Stimulants: A Bittersweet Taste of Momentary Freedom

I still remember my very first experience with stimulants. It was an experience that I can't forget even if I tried.

For those who have never taken stimulants before, I can only describe it as what a shot of adrenaline must feel like. That's how it was for me, anyways. It felt as though I was feeling the effects of energy for the very first time.

Well, I probably was.

Stimulants offer a small taste of freedom

I don't think anyone with narcolepsy ever truly understands the full impact of this condition until you no longer feel its effects, no matter how brief this feeling may be.

See, that's the problem I have with stimulants (and I say this as someone who is still dependent on them): they give you a small taste of freedom.

The first time I took them, I finally felt free. I felt free of the constraints of exhaustion and free of the exhaustion of fatigue.

I began to feel as though I was robbed

Up until that moment, I hadn't realised just how different my life was in comparison to everyone else's. Although I technically knew that I was different, and my uncontrollable sleep was unusual, I'd never stopped to actually question my reality. I'd especially never stopped to question how different it must be from everyone else's.

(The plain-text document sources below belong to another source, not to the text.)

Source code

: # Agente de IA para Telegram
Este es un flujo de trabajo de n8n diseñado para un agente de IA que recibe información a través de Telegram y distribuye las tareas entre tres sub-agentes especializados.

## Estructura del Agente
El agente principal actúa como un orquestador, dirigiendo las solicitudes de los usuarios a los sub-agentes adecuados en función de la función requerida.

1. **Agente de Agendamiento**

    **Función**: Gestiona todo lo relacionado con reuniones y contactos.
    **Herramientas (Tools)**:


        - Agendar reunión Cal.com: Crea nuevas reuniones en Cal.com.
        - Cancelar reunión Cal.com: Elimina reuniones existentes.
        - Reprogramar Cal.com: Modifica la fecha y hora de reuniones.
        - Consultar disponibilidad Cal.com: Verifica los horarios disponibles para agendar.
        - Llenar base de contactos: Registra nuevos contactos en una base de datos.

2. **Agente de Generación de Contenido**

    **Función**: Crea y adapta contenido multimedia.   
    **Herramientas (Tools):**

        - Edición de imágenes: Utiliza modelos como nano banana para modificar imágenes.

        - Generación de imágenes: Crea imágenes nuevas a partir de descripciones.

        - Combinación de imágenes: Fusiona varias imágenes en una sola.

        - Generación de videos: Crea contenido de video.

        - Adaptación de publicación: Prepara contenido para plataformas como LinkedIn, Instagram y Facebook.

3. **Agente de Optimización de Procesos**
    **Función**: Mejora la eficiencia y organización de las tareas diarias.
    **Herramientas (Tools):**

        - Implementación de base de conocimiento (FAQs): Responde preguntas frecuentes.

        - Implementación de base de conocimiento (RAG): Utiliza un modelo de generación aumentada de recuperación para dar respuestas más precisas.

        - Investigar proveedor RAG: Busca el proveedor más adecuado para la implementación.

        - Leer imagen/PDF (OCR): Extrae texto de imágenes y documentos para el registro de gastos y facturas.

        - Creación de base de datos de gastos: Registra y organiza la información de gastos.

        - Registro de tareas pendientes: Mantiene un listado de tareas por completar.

I think it was after that day that I began to feel as though I had been robbed my entire life. This is why I now see stimulants as a bittersweet taste of momentary freedom.

A false sense of normalcy

From that day on, as cheesy as it may sound, I feel it ignited in me a strange sort of awakening. The full realisation sunk into me that I was not normal and I would never live a normal life like everyone else.

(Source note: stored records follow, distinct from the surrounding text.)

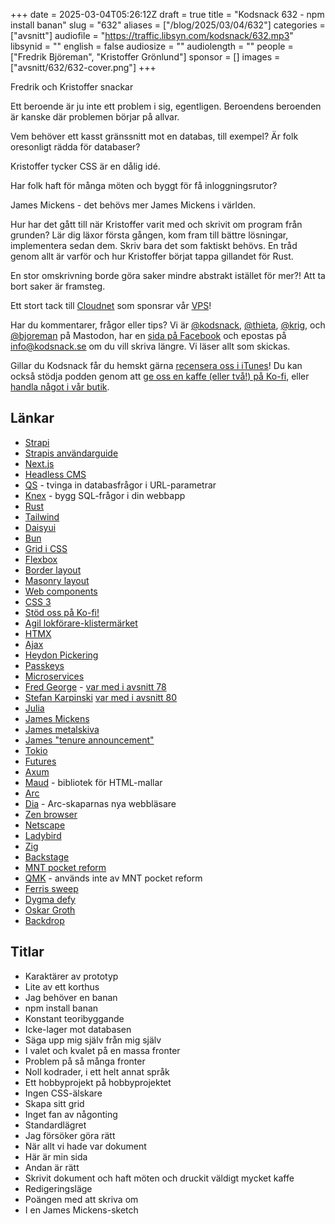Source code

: +++
date = 2025-03-04T05:26:12Z
draft = true
title = "Kodsnack 632 - npm install banan"
slug = "632"
aliases = ["/blog/2025/03/04/632"]
categories = ["avsnitt"]
audiofile = "https://traffic.libsyn.com/kodsnack/632.mp3"
libsynid = ""
english = false
audiosize = ""
audiolength = ""
people = ["Fredrik Björeman", "Kristoffer Grönlund"]
sponsor = []
images = ["avsnitt/632/632-cover.png"]
+++

Fredrik och Kristoffer snackar

Ett beroende är ju inte ett problem i sig, egentligen. Beroendens beroenden är kanske där problemen börjar på allvar.

Vem behöver ett kasst gränssnitt mot en databas, till exempel? Är folk oresonligt rädda för databaser?

Kristoffer tycker CSS är en dålig idé.

Har folk haft för många möten och byggt för få inloggningsrutor?

James Mickens - det behövs mer James Mickens i världen.

Hur har det gått till när Kristoffer varit med och skrivit om program från grunden? Lär dig läxor första gången, kom fram till bättre lösningar, implementera sedan dem. Skriv bara det som faktiskt behövs. En tråd genom allt är varför och hur Kristoffer börjat tappa gillandet för Rust.

En stor omskrivning borde göra saker mindre abstrakt istället för mer?! Att ta bort saker är framsteg.

Ett stort tack till [Cloudnet](https://www.cloudnet.se) som sponsrar vår [VPS](https://en.wikipedia.org/wiki/Virtual_private_server)!

Har du kommentarer, frågor eller tips? Vi är [@kodsnack](https://social.podsnack.se/@kodsnack), [@thieta](https://6510.nu/@thieta), [@krig](https://6510.nu/@krig), och [@bjoreman](https://toot.cafe/@bjoreman) på Mastodon, har en [sida på Facebook](https://www.facebook.com/) och epostas på [info@kodsnack.se](mailto:info@kodsnack.se) om du vill skriva längre. Vi läser allt som skickas.

Gillar du Kodsnack får du hemskt gärna [recensera oss i iTunes](https://itunes.apple.com/se/podcast/kodsnack/id561631498?l=en)! Du kan också stödja podden genom att <a href="https://ko-fi.com/kodsnack" rel="payment">ge oss en kaffe (eller två!) på Ko-fi</a>, eller [handla något i vår butik](https://shop.spreadshirt.se/kodsnack/).

## Länkar
* [Strapi](https://strapi.io/)
* [Strapis användarguide](https://docs.strapi.io/user-docs/intro)
* [Next.js](https://nextjs.org/)
* [Headless CMS](https://en.wikipedia.org/wiki/Headless_content_management_system)
* [QS](https://github.com/ljharb/qs) - tvinga in databasfrågor i URL-parametrar
* [Knex](https://knexjs.org/) - bygg SQL-frågor i din webbapp
* [Rust](https://www.rust-lang.org/)
* [Tailwind](https://en.wikipedia.org/wiki/Tailwind_CSS)
* [Daisyui](https://daisyui.com/)
* [Bun](https://en.wikipedia.org/wiki/Bun_%28software%29)
* [Grid i CSS](https://developer.mozilla.org/en-US/docs/Web/CSS/CSS_grid_layout)
* [Flexbox](https://developer.mozilla.org/en-US/docs/Learn_web_development/Core/CSS_layout/Flexbox)
* [Border layout](https://docs.oracle.com/javase/8/docs/api/index.html?java/awt/BorderLayout.html)
* [Masonry layout](https://developer.mozilla.org/en-US/docs/Web/CSS/CSS_grid_layout/Masonry_layout)
* [Web components](https://en.wikipedia.org/wiki/Web_Components)
* [CSS 3](https://en.wikipedia.org/wiki/CSS#CSS_3)
* [Stöd oss på Ko-fi!](https://ko-fi.com/kodsnack)
* [Agil lokförare-klistermärket](https://ko-fi.com/s/bcad291706)
* [HTMX](https://en.wikipedia.org/wiki/Htmx)
* [Ajax](https://en.wikipedia.org/wiki/Ajax_%28programming%29)
* [Heydon Pickering](https://heydonworks.com/)
* [Passkeys](https://en.wikipedia.org/wiki/WebAuthn)
* [Microservices](https://en.wikipedia.org/wiki/Microservices)
* [Fred George](https://github.com/fredgeorge) - [var med i avsnitt 78](https://kodsnack.se/78/)
* [Stefan Karpinski](https://karpinski.org/) [var med i avsnitt 80](https://kodsnack.se/international/80/)
* [Julia](https://julialang.org/)
* [James Mickens](https://mickens.seas.harvard.edu/)
* [James metalskiva](https://tentimesyourmaster.com/)
* [James "tenure announcement"](https://mickens.seas.harvard.edu/tenure-announcement)
* [Tokio](https://tokio.rs/)
* [Futures](https://docs.rs/futures/latest/futures/future/index.html)
* [Axum](https://docs.rs/axum/latest/axum/)
* [Maud](https://maud.lambda.xyz/) - bibliotek för HTML-mallar
* [Arc](https://arc.net/)
* [Dia](https://www.diabrowser.com/) - Arc-skaparnas nya webbläsare
* [Zen browser](https://zen-browser.app/)
* [Netscape](https://www.joelonsoftware.com/2000/04/06/things-you-should-never-do-part-i/)
* [Ladybird](https://ladybird.org/)
* [Zig](https://ziglang.org/)
* [Backstage](https://backstage.spotify.com/)
* [MNT pocket reform](https://shop.mntre.com/products/mnt-pocket-reform)
* [QMK](https://qmk.fm/) - används inte av MNT pocket reform
* [Ferris sweep](https://github.com/davidphilipbarr/Sweep)
* [Dygma defy](https://dygma.com/pages/defy)
* [Oskar Groth](https://mastodon.social/@oskargroth)
* [Backdrop](https://cindori.com/backdrop)

## Titlar
* Karaktärer av prototyp
* Lite av ett korthus
* Jag behöver en banan
* npm install banan
* Konstant teoribyggande
* Icke-lager mot databasen
* Säga upp mig själv från mig själv
* I valet och kvalet på en massa fronter
* Problem på så många fronter
* Noll kodrader, i ett helt annat språk
* Ett hobbyprojekt på hobbyprojektet
* Ingen CSS-älskare
* Skapa sitt grid
* Inget fan av någonting
* Standardlägret
* Jag försöker göra rätt
* När allt vi hade var dokument
* Här är min sida
* Andan är rätt
* Skrivit dokument och haft möten och druckit väldigt mycket kaffe
* Redigeringsläge
* Poängen med att skriva om
* I en James Mickens-sketch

Stimulants are sometimes a mere platitude. They can provide a false sense of normalcy for short-lived moments and then take it away. It's like giving a blind man the ability to see for a few hours, only to have his world plunged into darkness time and time again.

If I could go back to the past

Many people in my life have asked me the same question countless times: "Since I lived 28 years of my life undiagnosed and without being medicated, why couldn’t I do it now?”

I never understand. I always think to myself, "If you were extremely sick and your illness had no cure, but you managed to find something that helped you to feel almost normal for short periods, wouldn’t you take it?"

As I said before, I still take stimulants to this day, and honestly, I don’t know if I can live without them now. However, if I were given the chance to go back to the past, knowing what I know now... I think I would choose to continue to live in my ignorant bliss. I am quite certain that I would not have chosen to live a life with only a bittersweet taste of momentary freedom.